GIVEN DATA:
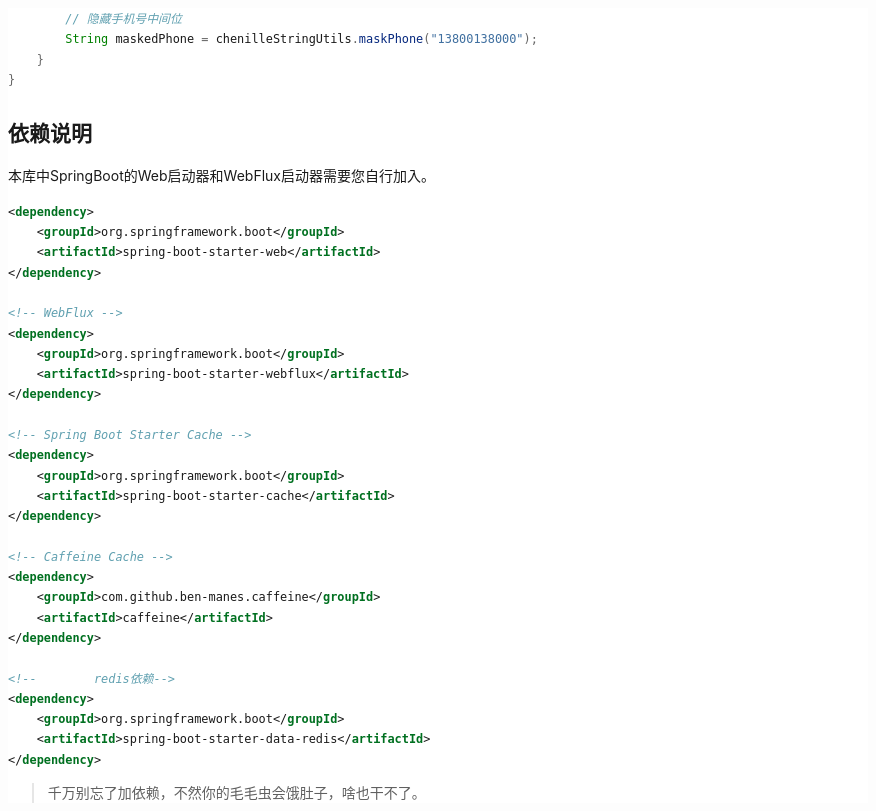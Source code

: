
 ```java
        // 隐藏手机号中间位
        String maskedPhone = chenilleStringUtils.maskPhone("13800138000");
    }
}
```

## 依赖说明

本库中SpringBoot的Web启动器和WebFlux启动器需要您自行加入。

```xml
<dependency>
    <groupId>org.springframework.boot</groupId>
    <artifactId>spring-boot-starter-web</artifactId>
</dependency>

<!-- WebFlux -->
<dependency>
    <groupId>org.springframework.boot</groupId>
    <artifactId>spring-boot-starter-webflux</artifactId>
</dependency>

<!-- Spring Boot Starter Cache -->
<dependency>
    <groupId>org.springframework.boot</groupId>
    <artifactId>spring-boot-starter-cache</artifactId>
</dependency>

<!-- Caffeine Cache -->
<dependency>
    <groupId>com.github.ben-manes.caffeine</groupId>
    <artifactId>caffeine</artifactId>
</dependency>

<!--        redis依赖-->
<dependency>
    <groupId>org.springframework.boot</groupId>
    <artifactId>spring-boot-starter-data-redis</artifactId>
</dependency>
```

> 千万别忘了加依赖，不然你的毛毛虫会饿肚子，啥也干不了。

...

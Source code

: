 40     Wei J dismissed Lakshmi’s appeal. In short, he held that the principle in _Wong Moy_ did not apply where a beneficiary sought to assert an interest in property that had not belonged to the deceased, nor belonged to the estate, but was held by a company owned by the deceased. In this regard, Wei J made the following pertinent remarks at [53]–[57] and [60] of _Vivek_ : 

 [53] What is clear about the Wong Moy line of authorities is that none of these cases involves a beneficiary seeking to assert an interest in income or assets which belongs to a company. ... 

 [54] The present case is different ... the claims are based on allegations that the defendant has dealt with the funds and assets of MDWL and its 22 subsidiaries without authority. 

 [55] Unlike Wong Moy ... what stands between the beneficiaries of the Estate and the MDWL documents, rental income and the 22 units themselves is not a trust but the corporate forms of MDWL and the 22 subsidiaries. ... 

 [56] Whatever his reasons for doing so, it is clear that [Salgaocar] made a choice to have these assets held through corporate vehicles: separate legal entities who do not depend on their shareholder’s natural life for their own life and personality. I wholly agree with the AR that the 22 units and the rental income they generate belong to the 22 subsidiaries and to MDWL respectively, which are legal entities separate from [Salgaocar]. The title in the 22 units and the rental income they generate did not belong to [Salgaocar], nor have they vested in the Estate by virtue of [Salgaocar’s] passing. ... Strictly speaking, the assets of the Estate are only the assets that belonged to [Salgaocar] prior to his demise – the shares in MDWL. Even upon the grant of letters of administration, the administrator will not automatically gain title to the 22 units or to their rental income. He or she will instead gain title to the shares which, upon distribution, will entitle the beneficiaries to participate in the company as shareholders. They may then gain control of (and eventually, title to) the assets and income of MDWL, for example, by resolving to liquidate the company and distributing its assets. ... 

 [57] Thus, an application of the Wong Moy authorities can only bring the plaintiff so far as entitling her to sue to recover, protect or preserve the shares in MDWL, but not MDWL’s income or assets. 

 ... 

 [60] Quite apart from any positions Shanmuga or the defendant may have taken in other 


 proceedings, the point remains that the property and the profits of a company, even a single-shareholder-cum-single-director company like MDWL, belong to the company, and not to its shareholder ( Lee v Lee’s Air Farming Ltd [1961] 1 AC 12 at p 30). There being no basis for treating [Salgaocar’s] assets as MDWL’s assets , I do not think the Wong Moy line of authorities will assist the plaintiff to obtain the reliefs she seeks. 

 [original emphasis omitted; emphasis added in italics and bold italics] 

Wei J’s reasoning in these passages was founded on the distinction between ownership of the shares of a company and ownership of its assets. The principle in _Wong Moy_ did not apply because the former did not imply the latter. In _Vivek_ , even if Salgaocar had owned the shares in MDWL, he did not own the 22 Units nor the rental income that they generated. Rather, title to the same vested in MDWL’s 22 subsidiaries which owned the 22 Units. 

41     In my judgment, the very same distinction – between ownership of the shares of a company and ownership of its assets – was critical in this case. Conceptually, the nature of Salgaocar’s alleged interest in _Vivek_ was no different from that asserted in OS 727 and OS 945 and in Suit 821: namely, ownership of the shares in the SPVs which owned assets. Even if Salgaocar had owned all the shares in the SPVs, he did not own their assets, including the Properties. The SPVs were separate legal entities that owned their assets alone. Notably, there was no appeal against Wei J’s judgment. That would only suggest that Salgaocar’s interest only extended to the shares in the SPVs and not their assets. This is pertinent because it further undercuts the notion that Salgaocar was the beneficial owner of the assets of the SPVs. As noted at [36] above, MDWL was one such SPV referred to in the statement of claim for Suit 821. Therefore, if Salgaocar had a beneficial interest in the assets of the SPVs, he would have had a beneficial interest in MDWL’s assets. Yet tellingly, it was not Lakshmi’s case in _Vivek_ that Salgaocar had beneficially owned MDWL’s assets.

WHAT YOU NEED TO DO:
Check every line above for the string "beneficiary", and copy the ones that have it.

EXPECTED ANSWER:
: 40     Wei J dismissed Lakshmi’s appeal. In short, he held that the principle in _Wong Moy_ did not apply where a beneficiary sought to assert an interest in property that had not belonged to the deceased, nor belonged to the estate, but was held by a company owned by the deceased. In this regard, Wei J made the following pertinent remarks at [53]–[57] and [60] of _Vivek_ : 
 [53] What is clear about the Wong Moy line of authorities is that none of these cases involves a beneficiary seeking to assert an interest in income or assets which belongs to a company. ... 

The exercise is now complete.